Personal, Public, Historical. This issue of Southern Cultures is devoted entirely to memory: Why we argue so much about Robert E. Lee. Alice Walker, Allan Gurganus, Elizabeth Spencer, Randall Kenan, and more great writers on our favorite films and what they make us remember. Catfish Hunter, the baseball legend and small-town god. World War II-era Appalachia. Growing up in Hot Springs, Arkansas. New poetry from Robert Morgan. What to do about Thomas Ruffin Statue. And “The Grandmother of Appalachian Studies” on the Long Women’s Movement.
"As the Soviets used to joke about their own politically driven histories, 'The present we know; the future is certain. Only the past is unpredictable.'"
"While northerners might appear comparatively apathetic about the memory of the Union cause, white southerners have been tenacious in searching for moral clarity in the past."
"We have two imaginary kingdoms. One, 'the South,' exists primarily in song, oral traditions and folkways, native art and literature. The other, 'Hollywood,' creates mass-produced audiovisual entertainments for American and world audiences, and develops its own mythology."
"Cooney Simms, the grocer, had a big Philco floor-model radio with push buttons and short wave. Neighbors gathered around when Joe Lewis was fighting. And wasn't he always, this good giant who whipped Adolph Hitler's man Max Schmeling? Static wasn't too bad; one could hear Franklin Roosevelt's fireside chats if they didn't come on the same time as the Grand Ole Opry."
“There are certain things you have to do.

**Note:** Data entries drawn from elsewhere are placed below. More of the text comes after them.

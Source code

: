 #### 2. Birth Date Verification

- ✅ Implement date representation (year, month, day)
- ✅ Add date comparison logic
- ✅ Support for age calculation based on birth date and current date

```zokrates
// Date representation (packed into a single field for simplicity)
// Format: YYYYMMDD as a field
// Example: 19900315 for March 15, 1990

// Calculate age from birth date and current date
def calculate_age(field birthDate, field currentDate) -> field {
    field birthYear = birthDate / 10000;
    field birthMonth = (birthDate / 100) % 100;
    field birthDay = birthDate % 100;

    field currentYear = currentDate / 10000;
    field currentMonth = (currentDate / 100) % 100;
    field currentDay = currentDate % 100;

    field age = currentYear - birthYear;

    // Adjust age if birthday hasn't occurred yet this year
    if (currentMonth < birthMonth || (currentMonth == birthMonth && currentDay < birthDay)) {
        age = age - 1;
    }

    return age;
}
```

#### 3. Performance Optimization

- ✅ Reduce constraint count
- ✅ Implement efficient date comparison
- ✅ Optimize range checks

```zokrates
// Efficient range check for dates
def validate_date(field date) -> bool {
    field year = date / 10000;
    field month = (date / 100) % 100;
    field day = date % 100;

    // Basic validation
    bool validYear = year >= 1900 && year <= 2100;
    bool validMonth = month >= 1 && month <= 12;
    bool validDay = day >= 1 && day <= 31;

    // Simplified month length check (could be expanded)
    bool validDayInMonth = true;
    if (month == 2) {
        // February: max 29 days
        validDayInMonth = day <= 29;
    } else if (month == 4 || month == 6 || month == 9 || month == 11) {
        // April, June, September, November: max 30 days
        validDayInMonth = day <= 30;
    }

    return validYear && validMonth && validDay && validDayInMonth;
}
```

You’re going to get in trouble, but that’s all right. [Highlander’s co-founder] Myles Horton always said, ‘You’re better known by the enemies you make.’”
"Ruffin was ideologically sympathetic to the Confederate cause and remained so to his death. 'The power of the master must be absolute,' Ruffin wrote in State v. Mann (1829), 'to render the submission of the slave perfect.' State v. Mann became the most notorious opinion in the entire body of slavery law."
"'Well, of course I remember Pearl Harbor,' my mother says, the tone of her voice adding, What do you think I am, an idiot? She and my grandmother were working in the shop when they heard on the radio that the Japanese had bombed Pearl Harbor. She was five months pregnant with me. It was a Sunday. They'd never heard of Pearl Harbor."
"Jimmy 'Catfish' Hunter pitched for the Oakland Athletics and the New York Yankees and in 1987 was inducted into the Baseball Hall of Fame - all the while maintaining his small-town farming roots. He played every game with the shotgun pellets from a childhood hunting accident lodged in his foot, and natives imagined he held a major piece of them in his cleats."
". . . for ten millennia, the bones seemed wreckage from a mighty dream . . ."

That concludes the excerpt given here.